En lisant ce titre « Les Écoptimistes », nous pensions avoir trouvé le mouton à cinq pattes. Un écolo qui pense que ce n’est pas la fin du monde. Erreur. Les écoptimistes de la journaliste Dorothée Moisan (ex-AFP) sont des pessimistes de bonne humeur. Simplement, ils essayent de garder le moral et le sourire. Dans cette galerie de neuf portraits très conformes à l’anticonformisme écolo du moment, on retrouve l’humoriste de France Inter Guillaume Meurice
– il fait l’éloge de la flemme et rêve d’abolition du capitalisme ; la maire EELV de Poitiers, Léonore Moncond’huy, dont le scoutisme au ras du compost l’amène à refuser une subvention à l’aéroclub du coin parce qu’il ne faut plus donner aux enfants l’envie d’aller trop loin en consommant des hydrocarbures ; on trouve de sympathiques et hyperactifs Géo Trouvetout, diffuseurs de low-tech et de biomatériaux comme la pirogue en fibre de jute ; une glaciologue dont l’expédition féministe dans les neiges profondes du Grand Nord lui vaut le prix Shackleton (Heïdi Sevestre). Ces amis vitaminés de la « sobriété heureuse » changeront-ils la face du monde ?

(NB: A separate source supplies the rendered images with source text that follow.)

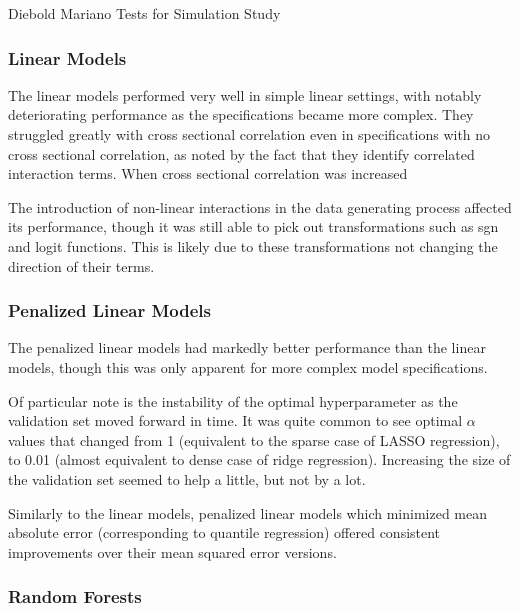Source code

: \documentclass[a4paper, table]{article}
\begin{document}
\begin{table}
	\caption{Diebold Mariano Tests for Simulation Study}
\end{table}




\subsubsection{Linear Models}

The linear models performed very well in simple linear settings, with notably deteriorating performance as the specifications became more complex. They struggled greatly with cross sectional correlation even in specifications with no cross sectional correlation, as noted by the fact that they identify correlated interaction terms. When cross sectional correlation was increased

The introduction of non-linear interactions in the data generating process affected its performance, though it was still able to pick out transformations such as sgn and logit functions. This is likely due to these transformations not changing the direction of their terms.

\subsubsection{Penalized Linear Models}

The penalized linear models had markedly better performance than the linear models, though this was only apparent for more complex model specifications. 

Of particular note is the instability of the optimal hyperparameter as the validation set moved forward in time. It was quite common to see optimal $\alpha$ values that changed from 1 (equivalent to the sparse case of LASSO regression), to 0.01 (almost equivalent to dense case of ridge regression). Increasing the size of the validation set seemed to help a little, but not by a lot. 

Similarly to the linear models, penalized linear models which minimized mean absolute error (corresponding to quantile regression) offered consistent improvements over their mean squared error versions.

\subsubsection{Random Forests}
\end{document}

Il faut bien admettre que non. Les émissions mondiales de CO2 n’ont diminué que de 8,8 % pendant le premier confinement de 2020, quand les transports et les industries étaient à l’arrêt sur presque toute la planète. Or, il faudrait qu’elles diminuent de 50 %. Il va falloir se préparer à une montée des eaux, à un réchauffement des villes, à un (désolant) affaissement de la biodiversité. Rectifions donc le titre de ce livre : les vrais écoptimistes sont les écomodernistes. Ils voient les défis à relever, et ils croient qu’on peut largement limiter les dégâts, sans prêcher la fin du capitalisme. Il aurait fallu leur laisser un peu plus de place dans ce récit, mais ils ne collent pas au profil type de Dorothée Moisan. Pourtant, il existe des partisans anticonsuméristes de l’uniforme à l’école et de l’interdiction du portable avant 15 ans, des ingénieurs écoanxieux qui préparent les centrales nucléaires de demain, des défenseurs de la chasse qui connaissent mieux la nature qu’à Paris 11e, et même des lecteurs du Fig Mag qui défendent la propriété agricole pour lutter contre l’étalement urbain. Le bobo de droite ne nie pas la nécessité de changer deux, trois trucs qui ne vont pas (euphémisme), par exemple en finir avec le plastique universel. Moisan a publié jadis Les Plastiqueurs. Nous disons « Bravo ! » Charles Jaigu Les Écoptimistes, de Dorothée Moisan, Seuil, 192 p., 13,50 €.